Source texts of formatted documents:
- Opening Delimiter -

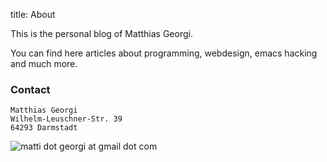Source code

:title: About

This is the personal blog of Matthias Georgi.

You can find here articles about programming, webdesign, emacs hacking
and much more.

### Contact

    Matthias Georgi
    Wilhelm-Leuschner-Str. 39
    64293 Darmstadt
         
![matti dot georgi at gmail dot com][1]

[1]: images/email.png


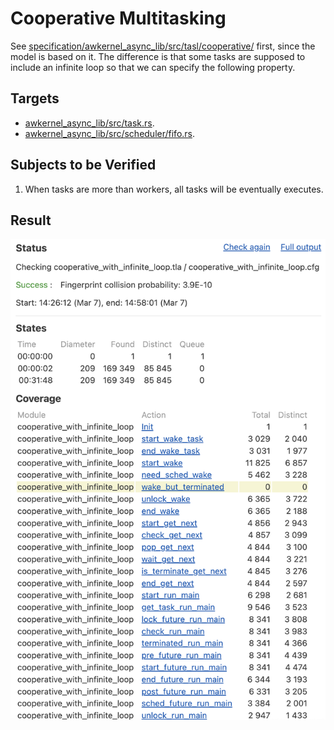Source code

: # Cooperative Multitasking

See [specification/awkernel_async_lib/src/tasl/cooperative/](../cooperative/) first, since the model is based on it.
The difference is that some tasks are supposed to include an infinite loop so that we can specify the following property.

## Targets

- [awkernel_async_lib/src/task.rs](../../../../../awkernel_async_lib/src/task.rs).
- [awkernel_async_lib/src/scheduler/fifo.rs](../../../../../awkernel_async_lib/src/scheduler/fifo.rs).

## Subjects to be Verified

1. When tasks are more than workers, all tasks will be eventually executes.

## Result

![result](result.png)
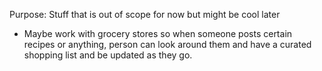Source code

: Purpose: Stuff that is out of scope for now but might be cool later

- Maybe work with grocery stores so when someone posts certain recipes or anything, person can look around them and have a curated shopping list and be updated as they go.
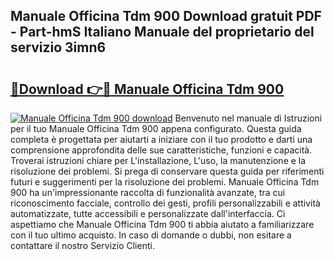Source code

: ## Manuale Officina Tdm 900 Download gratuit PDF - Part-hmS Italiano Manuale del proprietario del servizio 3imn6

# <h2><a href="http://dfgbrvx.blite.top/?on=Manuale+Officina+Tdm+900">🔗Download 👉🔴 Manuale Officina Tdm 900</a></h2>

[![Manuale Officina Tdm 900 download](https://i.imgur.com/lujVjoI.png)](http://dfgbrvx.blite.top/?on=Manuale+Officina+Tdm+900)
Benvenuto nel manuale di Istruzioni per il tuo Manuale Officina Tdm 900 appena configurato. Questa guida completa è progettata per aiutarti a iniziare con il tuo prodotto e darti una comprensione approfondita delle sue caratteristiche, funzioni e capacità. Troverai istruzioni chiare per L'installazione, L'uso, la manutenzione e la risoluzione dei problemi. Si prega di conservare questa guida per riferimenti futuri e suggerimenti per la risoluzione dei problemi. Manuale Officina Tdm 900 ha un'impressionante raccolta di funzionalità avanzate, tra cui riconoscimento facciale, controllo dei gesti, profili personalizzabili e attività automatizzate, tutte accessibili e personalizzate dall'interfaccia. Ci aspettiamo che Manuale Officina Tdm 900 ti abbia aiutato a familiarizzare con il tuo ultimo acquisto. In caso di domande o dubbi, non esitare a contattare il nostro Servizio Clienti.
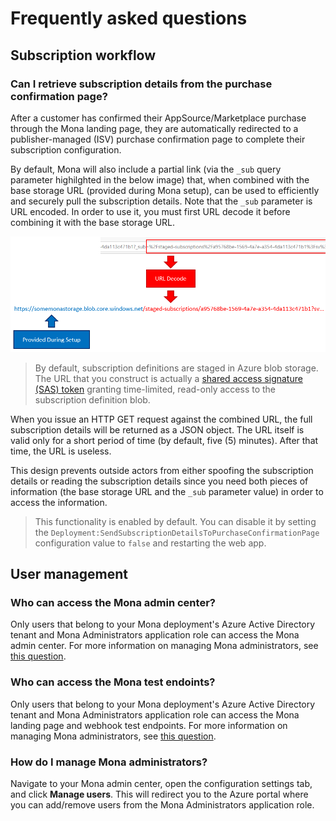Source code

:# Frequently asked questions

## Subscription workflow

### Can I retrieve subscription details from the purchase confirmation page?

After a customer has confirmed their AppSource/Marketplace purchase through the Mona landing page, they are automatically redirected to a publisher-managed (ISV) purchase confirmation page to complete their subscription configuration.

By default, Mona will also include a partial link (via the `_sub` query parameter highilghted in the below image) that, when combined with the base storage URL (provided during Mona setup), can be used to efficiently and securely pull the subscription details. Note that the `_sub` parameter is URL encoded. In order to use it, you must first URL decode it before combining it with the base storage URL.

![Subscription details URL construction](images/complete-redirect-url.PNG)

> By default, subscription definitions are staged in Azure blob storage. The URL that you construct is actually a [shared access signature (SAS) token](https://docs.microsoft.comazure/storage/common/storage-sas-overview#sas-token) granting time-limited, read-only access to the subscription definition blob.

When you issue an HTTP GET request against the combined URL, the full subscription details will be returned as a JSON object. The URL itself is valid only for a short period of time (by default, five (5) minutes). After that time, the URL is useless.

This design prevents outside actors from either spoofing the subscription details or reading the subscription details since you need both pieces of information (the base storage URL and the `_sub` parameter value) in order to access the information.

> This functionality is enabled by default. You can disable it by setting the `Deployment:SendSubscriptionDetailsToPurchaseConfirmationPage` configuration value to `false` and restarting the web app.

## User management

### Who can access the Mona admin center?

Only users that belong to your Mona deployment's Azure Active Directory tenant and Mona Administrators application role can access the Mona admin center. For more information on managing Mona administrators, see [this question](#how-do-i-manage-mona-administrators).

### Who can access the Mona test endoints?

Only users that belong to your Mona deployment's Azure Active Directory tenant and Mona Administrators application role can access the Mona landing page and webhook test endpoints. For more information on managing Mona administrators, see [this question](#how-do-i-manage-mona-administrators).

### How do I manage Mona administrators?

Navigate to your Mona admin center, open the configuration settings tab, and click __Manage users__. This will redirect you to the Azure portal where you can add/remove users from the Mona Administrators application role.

- Closing Delimiter -

• TASK TO CARRY OUT
Tally the lines above containing "After". Answer with the count only.

• OUTPUT
2